Fortunately, whatever books I’ve written have been published.

ALEXANDRIA MAXWELL

Have any of your works been rejected?

HUGH COOK

A number of short stories I’ve written have been rejected. To be a writer means you will experience rejection. All writers go through this.

ALEXANDRIA MAXWELL

Are your books written in order of publication, or are they published out of order?

HUGH COOK

My four books were all published in the order they were written.

ALEXANDRIA MAXWELL

What was it like to be published for the first time? What kind of emotions were swirling around?

HUGH COOK

Utter elation and excitement!
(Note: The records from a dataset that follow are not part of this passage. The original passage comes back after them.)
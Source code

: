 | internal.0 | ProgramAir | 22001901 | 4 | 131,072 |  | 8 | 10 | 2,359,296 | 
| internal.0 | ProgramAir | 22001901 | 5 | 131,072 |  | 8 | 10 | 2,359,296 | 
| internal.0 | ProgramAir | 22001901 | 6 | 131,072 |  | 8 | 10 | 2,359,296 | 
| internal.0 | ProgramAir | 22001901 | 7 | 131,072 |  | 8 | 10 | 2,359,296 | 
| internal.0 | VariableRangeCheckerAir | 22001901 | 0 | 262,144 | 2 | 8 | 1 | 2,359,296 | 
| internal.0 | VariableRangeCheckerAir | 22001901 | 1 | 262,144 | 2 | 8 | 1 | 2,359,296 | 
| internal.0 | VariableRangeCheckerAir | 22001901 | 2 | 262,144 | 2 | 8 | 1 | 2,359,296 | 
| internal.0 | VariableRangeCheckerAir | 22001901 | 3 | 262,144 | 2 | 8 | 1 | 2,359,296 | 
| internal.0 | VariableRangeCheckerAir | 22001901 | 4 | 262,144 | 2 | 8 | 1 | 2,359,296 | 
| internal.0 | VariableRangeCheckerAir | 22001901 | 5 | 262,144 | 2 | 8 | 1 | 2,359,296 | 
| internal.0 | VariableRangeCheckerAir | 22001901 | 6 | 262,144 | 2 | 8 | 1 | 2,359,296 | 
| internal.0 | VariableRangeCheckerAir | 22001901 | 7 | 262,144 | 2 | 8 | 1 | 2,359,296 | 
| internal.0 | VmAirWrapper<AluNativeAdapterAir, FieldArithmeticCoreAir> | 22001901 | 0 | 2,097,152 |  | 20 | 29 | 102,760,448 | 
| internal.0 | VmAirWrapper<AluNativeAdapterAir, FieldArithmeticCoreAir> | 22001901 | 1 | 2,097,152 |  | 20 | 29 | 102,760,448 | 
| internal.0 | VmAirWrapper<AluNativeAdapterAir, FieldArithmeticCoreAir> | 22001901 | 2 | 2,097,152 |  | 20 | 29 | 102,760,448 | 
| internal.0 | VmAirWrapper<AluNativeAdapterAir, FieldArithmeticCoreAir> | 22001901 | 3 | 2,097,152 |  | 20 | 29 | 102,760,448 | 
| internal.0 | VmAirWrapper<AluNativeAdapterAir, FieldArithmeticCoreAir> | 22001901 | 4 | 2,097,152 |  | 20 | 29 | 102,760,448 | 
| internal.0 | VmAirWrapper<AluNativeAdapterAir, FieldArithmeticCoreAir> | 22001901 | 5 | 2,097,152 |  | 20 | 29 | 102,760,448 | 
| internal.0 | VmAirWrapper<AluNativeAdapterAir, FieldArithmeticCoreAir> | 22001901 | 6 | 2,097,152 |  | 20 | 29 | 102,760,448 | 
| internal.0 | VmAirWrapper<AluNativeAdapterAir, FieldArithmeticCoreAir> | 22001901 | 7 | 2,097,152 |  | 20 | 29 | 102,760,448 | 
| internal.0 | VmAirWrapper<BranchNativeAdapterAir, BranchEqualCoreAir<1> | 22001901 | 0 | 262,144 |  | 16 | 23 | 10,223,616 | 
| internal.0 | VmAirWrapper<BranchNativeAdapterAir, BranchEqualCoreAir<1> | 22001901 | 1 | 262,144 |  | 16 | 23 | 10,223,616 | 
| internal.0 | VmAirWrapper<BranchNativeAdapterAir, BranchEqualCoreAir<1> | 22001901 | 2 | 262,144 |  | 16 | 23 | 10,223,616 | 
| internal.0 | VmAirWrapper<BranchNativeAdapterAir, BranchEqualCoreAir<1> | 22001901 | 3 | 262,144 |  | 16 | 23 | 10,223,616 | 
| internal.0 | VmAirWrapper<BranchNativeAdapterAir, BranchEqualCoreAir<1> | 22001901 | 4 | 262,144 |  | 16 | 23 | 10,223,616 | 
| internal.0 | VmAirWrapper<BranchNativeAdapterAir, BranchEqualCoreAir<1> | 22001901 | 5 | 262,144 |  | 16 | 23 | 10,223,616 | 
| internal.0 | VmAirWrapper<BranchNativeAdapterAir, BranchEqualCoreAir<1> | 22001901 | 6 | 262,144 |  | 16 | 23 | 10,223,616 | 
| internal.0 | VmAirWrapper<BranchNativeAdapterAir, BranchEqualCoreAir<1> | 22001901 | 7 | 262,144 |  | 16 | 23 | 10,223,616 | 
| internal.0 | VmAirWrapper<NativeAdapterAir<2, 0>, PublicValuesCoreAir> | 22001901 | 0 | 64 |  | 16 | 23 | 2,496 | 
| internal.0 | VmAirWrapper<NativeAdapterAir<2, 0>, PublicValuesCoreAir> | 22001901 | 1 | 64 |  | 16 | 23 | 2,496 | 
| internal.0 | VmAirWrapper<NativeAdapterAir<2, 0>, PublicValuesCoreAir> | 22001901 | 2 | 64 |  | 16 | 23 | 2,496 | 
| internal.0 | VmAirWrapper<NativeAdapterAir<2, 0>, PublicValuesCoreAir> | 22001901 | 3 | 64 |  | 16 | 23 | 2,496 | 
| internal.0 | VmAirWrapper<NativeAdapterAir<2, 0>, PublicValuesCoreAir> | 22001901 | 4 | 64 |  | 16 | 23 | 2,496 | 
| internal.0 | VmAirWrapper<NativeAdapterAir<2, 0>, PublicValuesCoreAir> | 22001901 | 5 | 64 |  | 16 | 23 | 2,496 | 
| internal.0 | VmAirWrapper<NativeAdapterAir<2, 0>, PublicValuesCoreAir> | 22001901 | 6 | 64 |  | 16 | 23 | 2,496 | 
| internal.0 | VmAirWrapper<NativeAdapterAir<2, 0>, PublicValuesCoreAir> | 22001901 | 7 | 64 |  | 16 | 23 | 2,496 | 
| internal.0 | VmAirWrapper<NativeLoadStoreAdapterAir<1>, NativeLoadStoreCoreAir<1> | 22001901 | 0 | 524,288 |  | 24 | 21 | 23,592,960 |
You hold a hard copy of the book in your hands and realize this is something you wrote. All your life you’ve loved literature and books, and now you realize you’ve joined that tribe of writers you’ve always admired. Then, after a day or so, you turn sober and tell yourself, don’t let it go to your head. And realize you will have to do it again.

ALEXANDRIA MAXWELL

What advice do you have for unpublished writers and poets?

 

HUGH COOK

Write, write, write, and read, read, read. Read as a writer reads, with an eye to matters of craft. Check out literary journals where you might send your first stories and poems. Keep a journal or a file containing notes that help you to keep a record of ideas useful for your writing.

 

ALEXANDRIA MAXWELL

Do you hear from your readers much?

HUGH COOK

At times, but frankly, not as much as I’d like. Every once in a while someone will come up to me and tell me how much they enjoyed one of my books and I think, I wish you would have written me that. Ironically, I thought that with the advent of email, making communication so much easier than snail mail, I would hear more from readers, but the reverse is true. If I look into my files containing responses from readers, I see more cards and brief letters than I see emails.

ALEXANDRIA MAXWELL

What is the best feedback you have received on your own work? What is the worst?

HUGH COOK

Several people have told me that a particular character I created was very lifelike and the exact image of their father, say. That pleases me a lot. I also received a nasty letter once from a reader saying that he wasn’t criticizing me, but that I shouldn’t have portrayed something the way I did in one of my stories. I wrote him back as gently as I could that of course he was criticizing me, and that his critique lacked a good deal of love, and that I felt justified in writing what I had written.

ALEXANDRIA MAXWELL

Did you enjoy teaching creative writing at Redeemer University College?

HUGH COOK

Absolutely, a great deal! It helped keep me in touch with matters of writer’s craft during the academic year. And to have one of your students be admitted into an MFA program or later to come out with a book of their own is immensely gratifying. Students taking creative writing can be very eager learners.

ALEXANDRIA MAXWELL 

You are a speaker at the Festival of Faith and Writing this year. Have you spoken there before?

HUGH COOK

I’ve been fortunate to have been invited to speak or read at every one of the Festivals of Faith and Writing since the very first one in 1990, when about 100 people came, Now 1500 festival-goers attend! The Festival is always one of the highlights of the year, for me. A little foretaste of what the new heaven and earth will be like: one giant arts festival!

ALEXANDRIA MAXWELL

How did you find out that they wanted you as a speaker?

HUGH COOK

Boy, I’m trying to remember. 1990 – was email around at that time already? If not, I just received a personal letter inviting me.

 

ALEXANDRIA MAXWELL

How did you feel about it? Do you like public speaking?

HUGH COOK

I was terribly flattered, of course. I’d only just come out with my second book in 1989; both it and my first book of stories received positive reviews in Reformed publications. Both books portrayed Dutch Reformed immigrants to Canada. Calvin College of course is a college of the Christian Reformed Church. And I happen to be a Calvin grad, which no doubt also helped.

    Yes, I enjoy public speaking, especially reading from my work. I’ve spoken or read at a number of Christian colleges in Canada and the U.S., and relish the invitations.

 

--End Interview--

* I met Mr. Cook after one of his short story workshops at the Festival, and we instantly bonded over hockey and fishing!